In [24]:
import pandas as pd
from pandasql import sqldf
import boto3
import json
import os
# python -m spacy download en
import spacy
from spacy.lang.en.stop_words import STOP_WORDS
from keras import models, layers
# from keras.preprocessing.text import Tokenizer, text_to_word_sequence
from sklearn.feature_extraction.text import TfidfVectorizer
from sklearn.model_selection import train_test_split
from sklearn.preprocessing import LabelEncoder
# from sklearn.preprocessing import LabelBinarizer
# import numpy as np
from keras.utils import to_categorical
# from keras.models import Sequential
# from keras.layers import Dense
# from sklearn.metrics import confusion_matrix
# import seaborn as sns
import matplotlib.pyplot as plt

In [7]:
with open('../boto-config.json') as json_data:
    boto_config = json.load(json_data)
    
s3 = boto3.client(
    's3',
    aws_access_key_id=boto_config['aws_access_key_id'],
    aws_secret_access_key=boto_config['aws_secret_access_key']
)

In [8]:
data_dir = 'data'
if not os.path.exists(data_dir):
    os.makedirs(data_dir)
    
src_file = data_dir + '/News_Category_Dataset.json'
src_file_cleaned = data_dir + '/News_Clean.csv'

# s3.upload_file(src_file, boto_config['buckets']['kaggle'], src_file)
# s3.upload_file(src_file_cleaned, boto_config['buckets']['kaggle'], src_file_cleaned)
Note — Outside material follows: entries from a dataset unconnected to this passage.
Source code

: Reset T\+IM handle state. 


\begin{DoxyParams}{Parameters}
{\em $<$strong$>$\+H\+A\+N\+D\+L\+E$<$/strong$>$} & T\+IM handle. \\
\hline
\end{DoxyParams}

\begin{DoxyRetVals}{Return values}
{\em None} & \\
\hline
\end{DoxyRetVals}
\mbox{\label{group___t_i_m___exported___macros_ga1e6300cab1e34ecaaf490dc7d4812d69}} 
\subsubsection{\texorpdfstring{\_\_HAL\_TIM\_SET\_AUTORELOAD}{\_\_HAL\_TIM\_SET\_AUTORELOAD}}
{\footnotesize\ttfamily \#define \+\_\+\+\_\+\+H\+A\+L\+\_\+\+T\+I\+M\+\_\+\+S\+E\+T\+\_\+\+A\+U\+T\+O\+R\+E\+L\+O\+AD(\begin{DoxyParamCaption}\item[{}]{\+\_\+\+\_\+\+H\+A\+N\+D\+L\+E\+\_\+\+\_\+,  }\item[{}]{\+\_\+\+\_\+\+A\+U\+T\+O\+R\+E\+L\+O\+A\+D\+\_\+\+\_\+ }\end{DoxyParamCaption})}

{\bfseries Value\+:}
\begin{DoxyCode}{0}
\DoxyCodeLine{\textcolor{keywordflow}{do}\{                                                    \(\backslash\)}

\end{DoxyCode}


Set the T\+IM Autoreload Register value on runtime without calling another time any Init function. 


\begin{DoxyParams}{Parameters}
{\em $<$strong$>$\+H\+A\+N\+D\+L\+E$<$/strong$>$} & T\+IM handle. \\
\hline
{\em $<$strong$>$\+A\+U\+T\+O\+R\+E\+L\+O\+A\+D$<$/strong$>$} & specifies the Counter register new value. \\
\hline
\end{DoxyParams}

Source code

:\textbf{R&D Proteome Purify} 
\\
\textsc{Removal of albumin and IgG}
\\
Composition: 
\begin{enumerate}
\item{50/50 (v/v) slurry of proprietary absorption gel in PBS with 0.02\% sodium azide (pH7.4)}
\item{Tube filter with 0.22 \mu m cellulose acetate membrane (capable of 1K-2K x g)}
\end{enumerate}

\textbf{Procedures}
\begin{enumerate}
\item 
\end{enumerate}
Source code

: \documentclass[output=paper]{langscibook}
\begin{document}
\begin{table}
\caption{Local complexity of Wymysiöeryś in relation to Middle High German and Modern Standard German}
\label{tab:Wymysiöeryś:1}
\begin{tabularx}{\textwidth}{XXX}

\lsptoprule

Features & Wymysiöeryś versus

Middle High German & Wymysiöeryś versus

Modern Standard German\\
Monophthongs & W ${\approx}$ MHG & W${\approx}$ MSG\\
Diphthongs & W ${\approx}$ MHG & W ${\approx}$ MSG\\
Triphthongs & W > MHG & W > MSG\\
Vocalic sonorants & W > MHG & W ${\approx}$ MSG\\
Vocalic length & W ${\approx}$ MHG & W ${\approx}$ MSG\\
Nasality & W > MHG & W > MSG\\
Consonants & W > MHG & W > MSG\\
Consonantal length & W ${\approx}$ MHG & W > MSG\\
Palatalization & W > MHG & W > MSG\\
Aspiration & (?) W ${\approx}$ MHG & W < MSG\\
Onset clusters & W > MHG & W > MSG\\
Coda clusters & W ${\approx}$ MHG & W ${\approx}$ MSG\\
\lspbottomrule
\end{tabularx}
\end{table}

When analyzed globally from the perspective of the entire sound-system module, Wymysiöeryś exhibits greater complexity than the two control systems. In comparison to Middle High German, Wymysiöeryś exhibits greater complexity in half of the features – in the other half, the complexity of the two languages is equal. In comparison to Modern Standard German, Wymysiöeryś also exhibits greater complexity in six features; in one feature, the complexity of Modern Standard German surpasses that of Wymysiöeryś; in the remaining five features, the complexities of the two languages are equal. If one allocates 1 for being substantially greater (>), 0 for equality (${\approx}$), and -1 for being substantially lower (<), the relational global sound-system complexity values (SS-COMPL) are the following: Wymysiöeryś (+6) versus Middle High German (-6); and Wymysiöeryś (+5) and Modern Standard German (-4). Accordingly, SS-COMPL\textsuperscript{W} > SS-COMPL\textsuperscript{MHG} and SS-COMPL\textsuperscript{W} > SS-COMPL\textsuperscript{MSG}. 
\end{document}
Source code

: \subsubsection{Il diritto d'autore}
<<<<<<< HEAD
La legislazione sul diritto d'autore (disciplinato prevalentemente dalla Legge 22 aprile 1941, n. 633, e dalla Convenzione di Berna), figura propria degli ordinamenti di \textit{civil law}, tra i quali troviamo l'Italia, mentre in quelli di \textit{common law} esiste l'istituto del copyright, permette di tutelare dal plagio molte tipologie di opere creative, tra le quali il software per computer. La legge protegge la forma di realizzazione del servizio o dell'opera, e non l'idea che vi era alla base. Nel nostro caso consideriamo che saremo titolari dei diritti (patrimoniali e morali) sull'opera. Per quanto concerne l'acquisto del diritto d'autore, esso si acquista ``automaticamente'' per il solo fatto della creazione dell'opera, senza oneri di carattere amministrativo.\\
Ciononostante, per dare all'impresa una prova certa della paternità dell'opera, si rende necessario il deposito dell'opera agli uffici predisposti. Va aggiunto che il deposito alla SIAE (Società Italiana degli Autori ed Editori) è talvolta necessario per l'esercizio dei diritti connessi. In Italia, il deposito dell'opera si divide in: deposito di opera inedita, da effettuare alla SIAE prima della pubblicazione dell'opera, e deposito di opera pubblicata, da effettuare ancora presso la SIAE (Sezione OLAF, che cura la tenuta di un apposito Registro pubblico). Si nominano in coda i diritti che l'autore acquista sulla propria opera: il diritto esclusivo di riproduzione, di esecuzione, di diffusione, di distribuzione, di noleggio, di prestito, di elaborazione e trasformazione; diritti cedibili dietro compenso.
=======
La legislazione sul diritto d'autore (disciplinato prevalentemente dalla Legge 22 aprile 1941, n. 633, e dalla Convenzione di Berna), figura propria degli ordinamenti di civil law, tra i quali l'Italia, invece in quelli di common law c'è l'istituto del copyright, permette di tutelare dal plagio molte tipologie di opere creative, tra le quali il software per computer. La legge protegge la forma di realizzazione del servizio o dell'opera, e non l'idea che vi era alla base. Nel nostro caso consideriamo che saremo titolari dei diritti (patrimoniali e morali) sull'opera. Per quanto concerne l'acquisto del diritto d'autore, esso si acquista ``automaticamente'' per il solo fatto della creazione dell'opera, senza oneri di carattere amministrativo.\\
# s3.download_file(boto_config['buckets']['kaggle'], src_file, src_file)
s3.download_file(boto_config['buckets']['kaggle'], src_file_cleaned, src_file_cleaned)

In [9]:
# data = pd.read_json(src_file, lines=True)
df = pd.read_csv(src_file_cleaned)
df = df[~df.clean_text.isnull()]

In [None]:
data.describe()

In [None]:
data.head()

In [None]:
data.isnull().values.any()

In [None]:
data.columns

In [None]:
data.shape

In [None]:
# clean up text
nlp = spacy.load('en')

data['text'] = data['headline'] + ' ' + data['short_description']

docs = data['text'].tolist()

def token_filter(token):
    return not (token.is_punct | token.is_space | token.is_stop | len(token.text) <= 3)

filtered_tokens = []
for doc in nlp.pipe(docs):
    tokens = [token.lemma_ for token in doc if token_filter(token) and token.text not in STOP_WORDS]
    filtered_tokens.append(' '.join(tokens))

data['clean_text'] = filtered_tokens

data.to_csv(src_file_cleaned, index=False)

In [10]:
# tfidf with sklearn
tfidf = TfidfVectorizer()

bag = tfidf.fit_transform(df.loc[:, 'clean_text'])

In [11]:
lbler = LabelEncoder()
labels = to_categorical(lbler.fit_transform(df['category']))
num_labels = labels.shape[1]

In [12]:
train = tfidf.transform(df.loc[:, 'clean_text'])

In [13]:
# train, test validation
X_train, X_test, y_train, y_test = train_test_split(train, labels, test_size = 0.2, random_state = 1)
X_train, X_val, y_train, y_val = train_test_split(X_train, y_train, test_size = 0.1, random_state = 1)

In [65]:
# nn with keras
model = models.Sequential()
model.add(layers.Dense(256, activation='relu', input_shape=(X_train.shape[1],)))
model.add(layers.Dense(128, activation='relu'))
model.add(layers.Dense(64, activation='relu'))
model.add(layers.Dense(num_labels, activation='softmax'))

In [66]:
model.compile(optimizer='rmsprop', loss='categorical_crossentropy', metrics=['accuracy'])

In [67]:
model.summary()

_________________________________________________________________
Layer (type)                 Output Shape              Param #   
dense_14 (Dense)             (None, 256)               14561024  
_________________________________________________________________
dense_15 (Dense)             (None, 128)               32896     
_________________________________________________________________
dense_16 (Dense)             (None, 64)                8256      
_________________________________________________________________
dense_17 (Dense)             (None, 31)                2015      
Total params: 14,604,191
Trainable params: 14,604,191
Non-trainable params: 0
_________________________________________________________________


In [68]:
history = model.fit(X_train, y_train, epochs = 10, batch_size=512, validation_data=(X_val, y_val))

Train on 89978 samples, validate on 9998 samples
Epoch 1/10
Epoch 2/10
Epoch 3/10
Epoch 4/10
Epoch 5/10
 8192/89978 [=>............................] - ETA: 27s - loss: 0.6421 - acc: 0.8258

KeyboardInterrupt: 

In [None]:
results = history.history
epochs = history.epoch

In [None]:
fig, ax = plt.subplots(figsize=(9,6))

ax.plot(epochs, results['acc'], label='train')
ax.plot(epochs, results['val_acc'], label='val')
ax.legend()

plt.show()

In [None]:
fig, ax = plt.subplots(figsize=(9,6))

ax.plot(epochs, results['loss'], label='train')
ax.plot(epochs, results['val_loss'], label='val')
ax.legend()

plt.show()